Lorsqu’un colombier est garni d’un grand nombre de pigeons, il arrive souvent que la transpiration de ces animaux, que leurs excrémens, &c, vicient l’air, & même souvent le corrompent, au point que l’animal y respire avec peine, y languit, périt, & souvent le déserte entièrement. Cela n’est pas surprenant, puisque l’air ne peut s’y renouveler que par la fenêtre située au midi, & ordinairement placée dans la partie supérieure. On sait que l’air vicié, ou air fixe, (Voyez ce mot) est plus pesant que l’air atmosphérique, & par conséquent, qu’il occupe la partie inférieure ; mais, comme peu à peu ces couches augmentent, l’air se trouve souvent vicié, du plus au moins, jusque vers l’ouverture ; aussi, dans de pareils colombiers, on voit les pigeons faire leurs nids dans les boulins les plus élevés. Il y a un moyen bien simple de remédier à cet inconvénient ; c’est d’ouvrir un larmier sur le plancher du colombier, & à son niveau ; larmier qu’on fermera & ouvrira à volonté : alors l’air fixe ou vicié, plus pesant que celui de l’atmosphère, coulera, par ce larmier, dans le réservoir de l’air atmosphérique, comme l’eau, contenue dans un vase, coule, lorsqu’on l’incline ; & peu à peu l’air atmosphérique occupera sa place, & on établira ainsi une libre circulation dans l’air atmosphérique. Ce que l’on dit ici de la pesanteur de l’air vicié, paraîtra bien extraordinaire à ceux qui ne connoissent pas les expériences en ce genre ; mais ces phénomènes ne sont pas moins démontrés jusqu’à l’évidence. Plus la couleur des tuiles, des ardoises, &c. approchera du noir, & plus la chaleur sera forte dans le colombier ; & elle le sera encore plus, si le toit est recouvert en cuivre ou en plomb : cette excessive chaleur contribue singuliérement à la corruption de l’air.

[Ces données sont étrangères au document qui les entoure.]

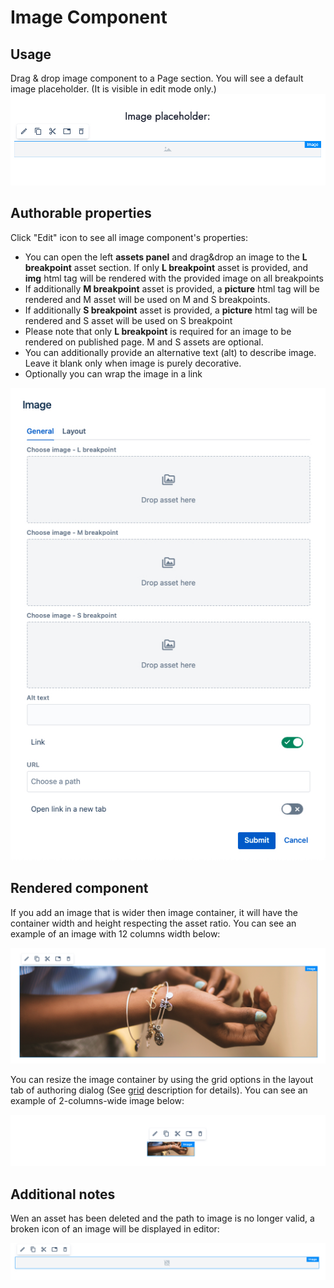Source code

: # Image Component

## Usage
Drag & drop image component to a Page section. You will see a default image placeholder. (It is visible in edit mode only.)
![Image placeholder](placeholder.jpg "Image placeholder in edit mode")

## Authorable properties
Click "Edit" icon to see all image component's properties:

- You can open the left **assets panel** and drag&drop an image to the **L breakpoint** asset section. If only **L breakpoint** asset is provided, and __img__ html tag will be rendered with the provided image on all breakpoints
- If additionally **M breakpoint** asset is provided, a __picture__ html tag will be rendered and M asset will be used on M and S breakpoints.
- If additionally **S breakpoint** asset is provided, a __picture__ html tag will be rendered and S asset will be used on S breakpoint
- Please note that only **L breakpoint** is required for an image to be rendered on published page. M and S assets are optional.
- You can additionally provide an alternative text (alt) to describe image. Leave it blank only when image is purely decorative.
- Optionally you can wrap the image in a link

<p align="center" width="100%">
    <img src="./dialog.jpg" alt="Image dialog">
</p>

## Rendered component
If you add an image that is wider then image container, it will have the container width and height respecting the asset ratio. You can see an example of an image with 12 columns width below:

<p align="center" width="100%">
    <img src="./12-col-img.jpg" alt="Image: 12 cols example">
</p>

You can resize the image container by using the grid options in the layout tab of authoring dialog (See [grid](../grid) description for details).
You can see an example of 2-columns-wide image below:

<p align="center" width="100%">
    <img src="./2-col-img.jpg" alt="Image: 2 cols example">
</p>

## Additional notes
Wen an asset has been deleted and the path to image is no longer valid, a broken icon of an image will be displayed in editor:

<p align="center" width="100%">
    <img src="./broken-path.jpg" alt="Broken path icon">
</p>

II. De l’intérieur du colombier. 1°. Du sol du plancher. S’il est en bois quelconque, il sera bientôt percé à jour par les rats, & ces animaux sont les plus grands destructeurs des pigeons. Ils cassent les œufs, mangent les pigeonneaux dans le nid, épouvantent ceux qui dorment, parce qu’ils exercent leur cruauté pendant la nuit. Enfin, les pigeons, sans cesse tracassés, se dégoûtent du colombier, s’enfuient, & vont, dans un autre, chercher la tranquillité pour eux, & la sureté pour leurs petits. Je parle d’après l’expérience… Le plancher doit être carrelé, & le carreau enclavé dans la maçonnerie des murs de côté, sur deux pouces de profondeur, afin que les rats n’aient pas la facilité de fouiller entre le mur & le carreau. Le tout étant bien garni de mortier, lardé de petites pierres, on place, sur le devant, un carreau légèrement incliné, & de champ ; de sorte qu’il fasse la base du triangle, dont le carreau du plancher & le mur feront les deux autres côtés. Ce carreau sera également maçonné, & garni, par derrière, avec des pierrailles & du mortier : de cette manière, il est presqu’impossible que les rats & les souris puissent faire des trouées.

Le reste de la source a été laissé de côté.